I gulped, and fought down a sob, but it caught in my throat and my voice cracked. "No-o... I hav-ven't..." I choked back another sob silently.

"Oh..... I'm sorry to hear that. How's life at home...?" He went to put his hand on my shoulder, apparently to try and comfort me, but all it did was attract a crowd. I hated crowds. But any physical contact with Rioku always drew everyone's attention, because he only touched people once in a blue moon. This was the second time he touched me, and lucky people only get touched by him once.
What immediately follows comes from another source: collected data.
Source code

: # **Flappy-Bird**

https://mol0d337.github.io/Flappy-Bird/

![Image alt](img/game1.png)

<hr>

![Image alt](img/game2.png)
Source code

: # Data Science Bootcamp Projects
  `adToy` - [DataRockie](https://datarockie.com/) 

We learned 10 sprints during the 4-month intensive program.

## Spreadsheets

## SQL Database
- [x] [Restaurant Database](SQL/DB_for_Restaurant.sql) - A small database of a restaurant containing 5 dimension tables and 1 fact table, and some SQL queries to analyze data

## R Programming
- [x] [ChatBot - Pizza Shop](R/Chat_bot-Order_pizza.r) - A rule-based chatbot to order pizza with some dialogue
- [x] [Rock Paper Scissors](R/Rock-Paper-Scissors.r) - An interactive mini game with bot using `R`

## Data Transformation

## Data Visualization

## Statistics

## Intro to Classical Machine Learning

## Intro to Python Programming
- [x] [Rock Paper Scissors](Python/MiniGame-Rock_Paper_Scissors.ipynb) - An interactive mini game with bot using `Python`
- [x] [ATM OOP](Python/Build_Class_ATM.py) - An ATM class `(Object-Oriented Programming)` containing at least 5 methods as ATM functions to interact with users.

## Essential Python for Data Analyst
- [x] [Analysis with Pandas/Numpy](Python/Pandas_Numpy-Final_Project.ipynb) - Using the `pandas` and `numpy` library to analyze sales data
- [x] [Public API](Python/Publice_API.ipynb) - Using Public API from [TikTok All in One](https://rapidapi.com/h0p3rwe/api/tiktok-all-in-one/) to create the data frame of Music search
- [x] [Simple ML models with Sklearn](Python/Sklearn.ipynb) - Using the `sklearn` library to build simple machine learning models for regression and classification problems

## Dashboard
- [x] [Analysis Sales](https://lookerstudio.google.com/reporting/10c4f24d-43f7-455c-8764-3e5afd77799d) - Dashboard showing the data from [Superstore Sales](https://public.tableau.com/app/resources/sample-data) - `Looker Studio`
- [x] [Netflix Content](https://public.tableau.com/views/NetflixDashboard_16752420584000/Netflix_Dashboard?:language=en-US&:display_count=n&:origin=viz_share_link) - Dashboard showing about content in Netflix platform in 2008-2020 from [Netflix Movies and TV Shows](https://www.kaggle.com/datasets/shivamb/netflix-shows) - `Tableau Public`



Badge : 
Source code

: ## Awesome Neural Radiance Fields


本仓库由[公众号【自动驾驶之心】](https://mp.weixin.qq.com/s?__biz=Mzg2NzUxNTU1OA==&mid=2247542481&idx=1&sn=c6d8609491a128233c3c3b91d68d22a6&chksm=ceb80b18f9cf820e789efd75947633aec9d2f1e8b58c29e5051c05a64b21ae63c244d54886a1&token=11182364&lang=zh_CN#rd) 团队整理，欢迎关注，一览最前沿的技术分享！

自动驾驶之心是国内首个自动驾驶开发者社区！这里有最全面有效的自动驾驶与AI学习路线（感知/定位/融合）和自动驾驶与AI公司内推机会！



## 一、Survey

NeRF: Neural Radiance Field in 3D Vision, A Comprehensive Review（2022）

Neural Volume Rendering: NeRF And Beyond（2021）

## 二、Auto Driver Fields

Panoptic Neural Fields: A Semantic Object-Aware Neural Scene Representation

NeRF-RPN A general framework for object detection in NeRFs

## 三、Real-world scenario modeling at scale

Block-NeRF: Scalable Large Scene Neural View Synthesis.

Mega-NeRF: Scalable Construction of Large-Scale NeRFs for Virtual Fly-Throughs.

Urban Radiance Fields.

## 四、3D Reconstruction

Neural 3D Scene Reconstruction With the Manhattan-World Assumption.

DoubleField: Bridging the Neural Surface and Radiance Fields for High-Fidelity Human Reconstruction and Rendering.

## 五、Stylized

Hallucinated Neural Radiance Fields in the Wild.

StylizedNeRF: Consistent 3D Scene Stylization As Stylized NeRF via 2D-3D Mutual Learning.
Two touches draws a huge crowd... I hated crowds so much...

I held my ground, though every muscle in my body told me to run, scream, shout, flail, do anything to just get away from it all. But I kept my focus and kept talking with him.

"It's fine... I haven't had any problems that I can't handle lately... It's just small stuff... Broken dishwasher, fried television... the works..." His eyes lit up and I realized that no one else in this school other than me probably knew how to fix either of those things.

"You mean you can actually fix those things?" He asked, voicing everyone's questions.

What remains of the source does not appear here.